Tim Maurer, research fellow at New America, focusing on cybersecurity, cyberwar and internet security and freedom.
Modern technology will increasingly provide the option to replace humans in complex decision-making processes. That is not necessarily a bad thing – think of accidents caused by human error. Yet, while much of the worry has been about having humans in the loop, we need more debate about if, when, where and why we need to keep humans in the loop when it comes to the fast paced, complex decision-making and execution of future wars, especially on the cyber side.
Sascha Meinrath, founder of New America’s Open Technology Institute and director of X-Lab; named to the “TIME Tech 40: The Most Influential Minds in Tech.”

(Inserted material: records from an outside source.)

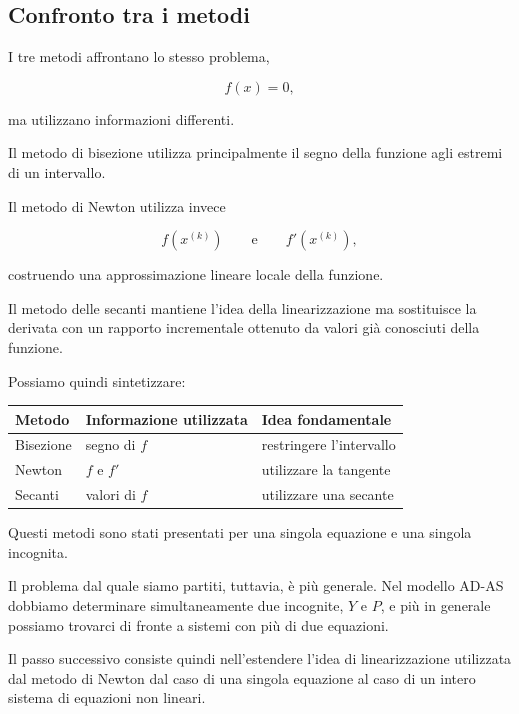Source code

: \subsection{Confronto tra i metodi}

I tre metodi affrontano lo stesso problema,

\begin{equation*}
    f(x)=0,
\end{equation*}

ma utilizzano informazioni differenti.

Il metodo di bisezione utilizza principalmente il segno della
funzione agli estremi di un intervallo.

Il metodo di Newton utilizza invece

\begin{equation*}
    f(x^{(k)})
    \qquad\text{e}\qquad
    f'(x^{(k)}),
\end{equation*}

costruendo una approssimazione lineare locale della funzione.

Il metodo delle secanti mantiene l'idea della linearizzazione ma
sostituisce la derivata con un rapporto incrementale ottenuto da
valori già conosciuti della funzione.

Possiamo quindi sintetizzare:

\begin{center}
\begin{tabular}{lll}
\hline
Metodo & Informazione utilizzata & Idea fondamentale\\
\hline
Bisezione &
segno di $f$ &
restringere l'intervallo\\
Newton &
$f$ e $f'$ &
utilizzare la tangente\\
Secanti &
valori di $f$ &
utilizzare una secante\\
\hline
\end{tabular}
\end{center}

Questi metodi sono stati presentati per una singola equazione e
una singola incognita.

Il problema dal quale siamo partiti, tuttavia, è più generale.
Nel modello AD-AS dobbiamo determinare simultaneamente due
incognite, $Y$ e $P$, e più in generale possiamo trovarci di fronte
a sistemi con più di due equazioni.

Il passo successivo consiste quindi nell'estendere l'idea di
linearizzazione utilizzata dal metodo di Newton dal caso di una
singola equazione al caso di un intero sistema di equazioni non
lineari.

The Geneva Conventions state, “the following rules…shall be observed in all circumstances… The civilian population as such, as well as individual civilians, shall not be the object of attack.” However, “cyberwarfare” as currently conceptualized often targets civilians and civilian infrastructure, as epitomized by shutting down Internet connectivity everywhere from Georgia to Syria to North Korea. International conventions need to be clarified to ensure that cyber attacks against civilian populations do not become the new war norm.
Doug Ollivant, senior fellow at New America; retired US Army officer, he served as a director on the National Security Council, counterinsurgency advisor in Afghanistan and leader of the team that wrote the 2006-7 Baghdad “surge” plan.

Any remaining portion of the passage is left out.